Jakarta (Lampost.co) — Pemerintah resmi meluncurkan program Diskon Tiket Transportasi untuk masa libur Natal 2025 dan Tahun Baru 2026 (Nataru). Program diskon ini berlaku mulai 21 November 2025 dan menjadi strategi pemerintah untuk menggenjot mobilitas masyarakat pada puncak perjalanan akhir tahun. Harapannya, langkah tersebut meningkatkan aktivitas ekonomi di seluruh daerah karena pergerakan orang selalu berdampak langsung pada perputaran ekonomi.
Poin Penting:
-
Pemerintah meluncurkan program diskon tiket transportasi Nataru 2025/2026 mulai 21 November 2025.
-
Diskon berlaku di KAI, Pelni, ASDP, dan maskapai.
-
Libur sekolah diselaraskan dengan program Nataru.
Menteri Koordinator Bidang Perekonomian, Airlangga Hartarto, menegaskan diskon tiket transportasi Nataru merupakan instruksi langsung Presiden Prabowo Subianto. Pemerintah ingin memastikan masyarakat dapat mengakses tiket kereta murah, tiket pesawat diskon, dan layanan transportasi terjangkau selama libur panjang.
“Mobilitas masyarakat sangat penting bagi pertumbuhan ekonomi. Karena itu, pemerintah menyiapkan diskon tiket transportasi Nataru 2025/2026 agar masyarakat dapat bepergian lebih mudah,” kata Airlangga.
Disiapkan Sejak Kuartal IV 2025
Ia menjelaskan sudah menyiapkan program tersebutsejak memasuki kuartal IV 2025 melalui pembahasan intensif di Satgas P2SP. Selanjutnya, kesepakatan seluruh teknis dalam Rakornis Satgas P2SP pada 20 November 2025.
Sebagai dasar pelaksanaan, pemerintah menerbitkan surat keputusan bersama (SKB) empat menteri/kepala badan yang memberikan penugasan resmi kepada seluruh BUMN transportasi.
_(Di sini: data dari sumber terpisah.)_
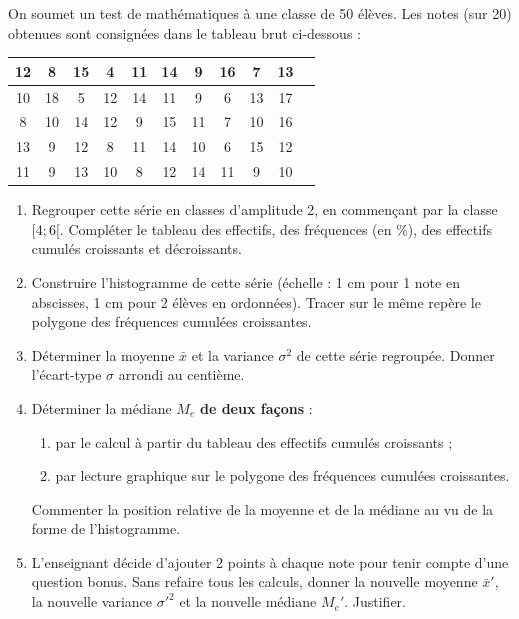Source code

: \documentclass[11pt]{article}
\begin{document}
\begin{exercice}
On soumet un test de mathématiques à une classe de 50 élèves. Les notes (sur 20) obtenues sont consignées dans le tableau brut ci-dessous :
\begin{center}
\begin{tabular}{|c|c|c|c|c|c|c|c|c|c|c|}
\hline
12 & 8 & 15 & 4 & 11 & 14 & 9 & 16 & 7 & 13 \\
\hline
10 & 18 & 5 & 12 & 14 & 11 & 9 & 6 & 13 & 17 \\
\hline
8 & 10 & 14 & 12 & 9 & 15 & 11 & 7 & 10 & 16 \\
\hline
13 & 9 & 12 & 8 & 11 & 14 & 10 & 6 & 15 & 12 \\
\hline
11 & 9 & 13 & 10 & 8 & 12 & 14 & 11 & 9 & 10 \\
\hline
\end{tabular}
\end{center}
\begin{enumerate}
    \item Regrouper cette série en classes d'amplitude 2, en commençant par la classe $[4; 6[$. Compléter le tableau des effectifs, des fréquences (en \%), des effectifs cumulés croissants et décroissants.
    \item Construire l'histogramme de cette série (échelle : 1 cm pour 1 note en abscisses, 1 cm pour 2 élèves en ordonnées). Tracer sur le même repère le polygone des fréquences cumulées croissantes.
    \item Déterminer la moyenne $\bar{x}$ et la variance $\sigma^2$ de cette série regroupée. Donner l'écart-type $\sigma$ arrondi au centième.
    \item Déterminer la médiane $M_e$ \textbf{de deux façons} : 
    \begin{enumerate}
        \item par le calcul à partir du tableau des effectifs cumulés croissants ;
        \item par lecture graphique sur le polygone des fréquences cumulées croissantes.
    \end{enumerate}
    Commenter la position relative de la moyenne et de la médiane au vu de la forme de l'histogramme.
    \item L'enseignant décide d'ajouter 2 points à chaque note pour tenir compte d'une question bonus. Sans refaire tous les calculs, donner la nouvelle moyenne $\bar{x}'$, la nouvelle variance $\sigma'^2$ et la nouvelle médiane $M_e'$. Justifier.
\end{enumerate}
\end{exercice}
\end{document}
SKB tersebut menjadi acuan pelaksanaan diskon tiket KAI, diskon tiket kapal Pelni, diskon ASDP, dan diskon tiket pesawat.
Diskon Tiket Transportasi Berlaku Serentak
Pemberlakukan diskon secara terstruktur di seluruh moda transportasi. PT KAI memberikan diskon tiket 30 persen untuk kelas ekonomi komersial. Program mencakup 156 KA regular, 26 KA tambahan, dan kuota untuk 1.509.080 penumpang.
Diskon berlaku untuk perjalanan 22 Desember 2025—10 Januari 2026. Seluruh tiket tersedia di kanal resmi KAI, termasuk Access by KAI.
Selain itu, untuk angkutan laut, PT Pelni memberikan diskon tiket kapal 20 persen setara potongan 16—18 persen dari tarif total. Diskon bagi penumpang kapal ekonomi dengan kuota 405.881 penumpang yang berlaku 17 Desember 2025—10 Januari 2026.
Sementara itu, PT ASDP memberikan diskon dalam bentuk pembebasan 100 persen tarif jasa kepelabuhanan, setara potongan 19 persen dari tarif terpadu. Program berlaku pada 8 lintasan dan 16 pelabuhan. Disko mencakup kuota 227.560 penumpang dan 491.776 kendaraan atau 2,34 juta penumpang. Tiket dapat dibeli melalui aplikasi Ferizy.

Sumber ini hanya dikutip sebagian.